Orbene, nel caso di specie la corte distrettuale non si è attenuta a tali principi, nel senso che non ha indicato quali concreti comportamenti, caratterizzati da colpa grave o dolo, ostativi all’accoglimento dell’istanza riparatoria, abbia posto in essere il D.B., nè ha precisato quale significativo contributo tali comportamenti abbiano dato alla formazione del quadro indiziario che ha provocato l’adozione, o anche solo la conferma, dell’ordinanza restrittiva. La stessa corte ha posto a fondamento della decisione impugnata i contenuti delle conversazioni telefoniche sopra richiamate che, nei termini in cui sono state riportate, non si presentano significative nel senso ritenuto nel provvedimento impugnato. Ciò oltre che per il fatto che esse coinvolgono solo indirettamente il D.B., rimasto estraneo alle conversazioni, anche perchè in esse è stato solo fatto riferimento alle mansioni dallo stesso svolte all’interno del bar presso il quale svolgeva la propria attività lavorativa; mansioni, del tutto ordinarie e perfettamente compatibili con la posizione dello stesso di dipendente dell’esercizio.

Ancor meno significative si presentano le dichiarazioni del collaboratore di giustizia che, seppure ha indicato il D. B. quale "ragazza di fiducia", evidentemente del proprietario dell’esercizio, non solo non ha chiarito il senso di tale fiducia, ma ha sostenuto che lo stesso era estraneo al gruppo mafioso.
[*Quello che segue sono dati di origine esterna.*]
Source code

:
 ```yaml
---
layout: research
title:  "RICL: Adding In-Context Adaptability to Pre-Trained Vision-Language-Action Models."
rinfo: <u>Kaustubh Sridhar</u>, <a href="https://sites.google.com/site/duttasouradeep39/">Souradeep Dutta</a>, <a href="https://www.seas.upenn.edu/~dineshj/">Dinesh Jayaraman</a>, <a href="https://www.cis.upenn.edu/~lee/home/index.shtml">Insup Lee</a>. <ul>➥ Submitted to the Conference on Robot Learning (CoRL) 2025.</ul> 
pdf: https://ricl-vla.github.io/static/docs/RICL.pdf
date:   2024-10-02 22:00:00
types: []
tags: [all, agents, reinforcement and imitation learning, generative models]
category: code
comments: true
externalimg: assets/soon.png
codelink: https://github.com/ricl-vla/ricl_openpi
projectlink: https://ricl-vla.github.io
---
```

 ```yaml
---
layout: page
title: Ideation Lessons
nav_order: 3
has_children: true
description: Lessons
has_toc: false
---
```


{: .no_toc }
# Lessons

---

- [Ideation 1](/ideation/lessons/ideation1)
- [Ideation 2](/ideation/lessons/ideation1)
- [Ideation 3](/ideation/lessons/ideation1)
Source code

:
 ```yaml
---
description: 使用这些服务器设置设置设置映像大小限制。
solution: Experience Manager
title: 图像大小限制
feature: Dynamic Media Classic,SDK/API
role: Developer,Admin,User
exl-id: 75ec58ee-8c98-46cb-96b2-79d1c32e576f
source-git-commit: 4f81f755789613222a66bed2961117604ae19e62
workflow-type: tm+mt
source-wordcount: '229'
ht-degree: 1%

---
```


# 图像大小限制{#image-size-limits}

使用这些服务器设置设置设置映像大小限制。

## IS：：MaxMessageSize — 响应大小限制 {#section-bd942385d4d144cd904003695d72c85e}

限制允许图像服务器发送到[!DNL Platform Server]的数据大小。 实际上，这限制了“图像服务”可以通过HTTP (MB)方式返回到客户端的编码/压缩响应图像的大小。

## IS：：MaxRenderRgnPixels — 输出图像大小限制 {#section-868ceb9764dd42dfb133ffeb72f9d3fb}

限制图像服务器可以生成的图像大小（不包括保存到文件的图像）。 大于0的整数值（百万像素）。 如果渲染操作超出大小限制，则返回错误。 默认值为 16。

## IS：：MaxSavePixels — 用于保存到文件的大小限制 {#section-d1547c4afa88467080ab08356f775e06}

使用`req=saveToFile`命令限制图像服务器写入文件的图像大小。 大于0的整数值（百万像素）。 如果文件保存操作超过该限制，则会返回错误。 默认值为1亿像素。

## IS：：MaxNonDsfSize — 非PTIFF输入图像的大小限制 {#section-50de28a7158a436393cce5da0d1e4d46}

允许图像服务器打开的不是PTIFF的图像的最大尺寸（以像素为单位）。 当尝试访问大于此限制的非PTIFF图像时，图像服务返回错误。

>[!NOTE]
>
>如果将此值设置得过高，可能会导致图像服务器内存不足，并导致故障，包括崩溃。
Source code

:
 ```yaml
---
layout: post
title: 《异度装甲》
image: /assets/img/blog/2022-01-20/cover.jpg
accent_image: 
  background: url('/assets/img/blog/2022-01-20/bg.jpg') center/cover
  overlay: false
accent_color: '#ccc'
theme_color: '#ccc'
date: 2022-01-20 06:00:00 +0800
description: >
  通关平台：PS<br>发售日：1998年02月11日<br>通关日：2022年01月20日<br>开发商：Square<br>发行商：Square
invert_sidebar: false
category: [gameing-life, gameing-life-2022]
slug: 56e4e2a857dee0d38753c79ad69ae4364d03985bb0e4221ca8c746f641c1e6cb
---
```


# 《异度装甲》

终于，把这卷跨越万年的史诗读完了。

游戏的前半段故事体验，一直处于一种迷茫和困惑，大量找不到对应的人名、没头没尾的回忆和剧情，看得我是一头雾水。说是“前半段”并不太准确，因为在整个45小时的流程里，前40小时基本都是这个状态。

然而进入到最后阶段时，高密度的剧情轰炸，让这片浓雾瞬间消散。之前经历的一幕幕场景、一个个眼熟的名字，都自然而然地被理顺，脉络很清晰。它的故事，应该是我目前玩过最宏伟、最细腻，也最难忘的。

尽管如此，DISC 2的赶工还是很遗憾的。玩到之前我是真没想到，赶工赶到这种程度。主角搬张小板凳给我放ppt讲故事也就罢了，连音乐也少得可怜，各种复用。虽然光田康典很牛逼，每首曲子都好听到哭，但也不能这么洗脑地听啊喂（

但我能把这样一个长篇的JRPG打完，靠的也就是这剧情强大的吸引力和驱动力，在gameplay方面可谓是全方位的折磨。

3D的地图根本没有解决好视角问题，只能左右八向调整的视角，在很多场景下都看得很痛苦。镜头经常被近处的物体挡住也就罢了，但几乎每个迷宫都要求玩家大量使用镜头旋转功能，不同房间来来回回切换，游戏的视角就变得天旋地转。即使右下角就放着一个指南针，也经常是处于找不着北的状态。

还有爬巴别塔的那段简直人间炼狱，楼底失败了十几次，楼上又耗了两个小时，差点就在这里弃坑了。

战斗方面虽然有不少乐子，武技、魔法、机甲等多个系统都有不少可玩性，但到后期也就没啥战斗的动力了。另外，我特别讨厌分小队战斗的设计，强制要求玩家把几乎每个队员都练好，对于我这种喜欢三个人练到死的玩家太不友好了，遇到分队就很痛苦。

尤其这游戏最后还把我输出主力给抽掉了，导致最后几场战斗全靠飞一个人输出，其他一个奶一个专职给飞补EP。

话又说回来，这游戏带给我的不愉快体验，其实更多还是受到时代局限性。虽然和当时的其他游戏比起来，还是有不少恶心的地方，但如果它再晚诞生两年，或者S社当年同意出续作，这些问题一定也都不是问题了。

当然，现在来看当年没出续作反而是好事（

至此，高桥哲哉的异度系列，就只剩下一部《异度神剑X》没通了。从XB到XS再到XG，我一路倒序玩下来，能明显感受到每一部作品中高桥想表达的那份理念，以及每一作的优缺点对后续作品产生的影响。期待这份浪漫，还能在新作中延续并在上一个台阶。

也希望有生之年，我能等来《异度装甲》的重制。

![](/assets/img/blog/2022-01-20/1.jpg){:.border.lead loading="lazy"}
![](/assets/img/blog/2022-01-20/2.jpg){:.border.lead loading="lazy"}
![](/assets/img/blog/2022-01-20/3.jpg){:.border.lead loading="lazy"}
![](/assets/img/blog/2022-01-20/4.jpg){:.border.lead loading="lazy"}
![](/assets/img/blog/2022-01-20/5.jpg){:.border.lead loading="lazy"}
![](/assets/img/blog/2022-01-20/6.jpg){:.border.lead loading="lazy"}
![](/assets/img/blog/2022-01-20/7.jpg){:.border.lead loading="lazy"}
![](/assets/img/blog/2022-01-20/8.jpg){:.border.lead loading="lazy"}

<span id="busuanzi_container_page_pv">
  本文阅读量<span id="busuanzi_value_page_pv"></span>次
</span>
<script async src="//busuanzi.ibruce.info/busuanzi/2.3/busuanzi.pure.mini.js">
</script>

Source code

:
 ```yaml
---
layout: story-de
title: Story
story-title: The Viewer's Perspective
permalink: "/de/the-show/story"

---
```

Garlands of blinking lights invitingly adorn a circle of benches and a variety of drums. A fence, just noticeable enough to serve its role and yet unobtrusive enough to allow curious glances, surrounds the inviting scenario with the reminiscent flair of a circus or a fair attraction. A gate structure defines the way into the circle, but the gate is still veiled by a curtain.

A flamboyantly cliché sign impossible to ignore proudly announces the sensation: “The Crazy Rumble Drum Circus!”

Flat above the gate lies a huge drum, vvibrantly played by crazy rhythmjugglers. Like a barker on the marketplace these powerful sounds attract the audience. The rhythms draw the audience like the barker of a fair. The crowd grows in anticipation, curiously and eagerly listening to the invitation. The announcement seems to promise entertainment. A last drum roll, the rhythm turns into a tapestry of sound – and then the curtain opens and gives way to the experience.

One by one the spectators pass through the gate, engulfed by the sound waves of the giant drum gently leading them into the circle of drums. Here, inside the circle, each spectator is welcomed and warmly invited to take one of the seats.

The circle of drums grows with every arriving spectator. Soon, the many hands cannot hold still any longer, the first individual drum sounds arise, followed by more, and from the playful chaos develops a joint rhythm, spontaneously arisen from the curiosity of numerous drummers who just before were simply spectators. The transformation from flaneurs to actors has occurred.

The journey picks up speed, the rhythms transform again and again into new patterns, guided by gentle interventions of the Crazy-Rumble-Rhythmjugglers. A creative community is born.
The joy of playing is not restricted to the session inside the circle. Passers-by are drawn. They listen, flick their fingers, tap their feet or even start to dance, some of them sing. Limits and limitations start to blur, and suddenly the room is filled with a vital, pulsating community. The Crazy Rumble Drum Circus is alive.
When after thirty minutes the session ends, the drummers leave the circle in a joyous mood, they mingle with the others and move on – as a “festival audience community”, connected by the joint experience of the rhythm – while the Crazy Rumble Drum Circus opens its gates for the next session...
Altro rilievo avrebbero le richiamate conversazioni e dichiarazioni se da esse fosse stato possibile trarre la convinzione che il D. B. abitualmente ed imprudentemente fosse solito frequentare, per ragioni non connesse con l’attività lavorativa espletata, soggetti appartenenti al gruppo mafioso indagato. Per vero, nella parte terminale dell’ordinanza impugnata la corte territoriale ha sostenuto che dagli atti sarebbe emersa l’abitudine del D. B. di frequentare assiduamente esponenti di detto gruppo – condotta che, se realmente accertata, connoterebbe di colpa grave, nel senso inteso dalla richiamata disposizione di legge, la condotta dell’odierno ricorrente – e tuttavia, il giudice della riparazione si è limitato a richiamare, a sostegno del proprio assunto, le "annotazioni di polizia", i cui contenuti non ha, tuttavia, esplicitato, come pur sarebbe stato necessario ai fini della verifica, non solo della reale esistenza di incontri del richiedente con tali soggetti, ma anche delle modalità, dei luoghi, delle occasioni di tali incontri, dai quali legittimamente si sarebbe eventualmente potuto trarre argomento per ritenere gravemente imprudente, seppur non penalmente rilevante, la condotta dell’istante.

L’ordinanza impugnata, dunque, presenta una motivazione illogica e non in linea con i principi di diritto elaborati da questa Corte, di guisa che essa deve essere annullata, con rinvio, per nuovo esame, alla Corte d’Appello di Bari.

P.Q.M.

Annulla con rinvio alla Corte d’Appello di Bari.

Testo non ufficiale. La sola stampa del bollettino ufficiale ha carattere legale.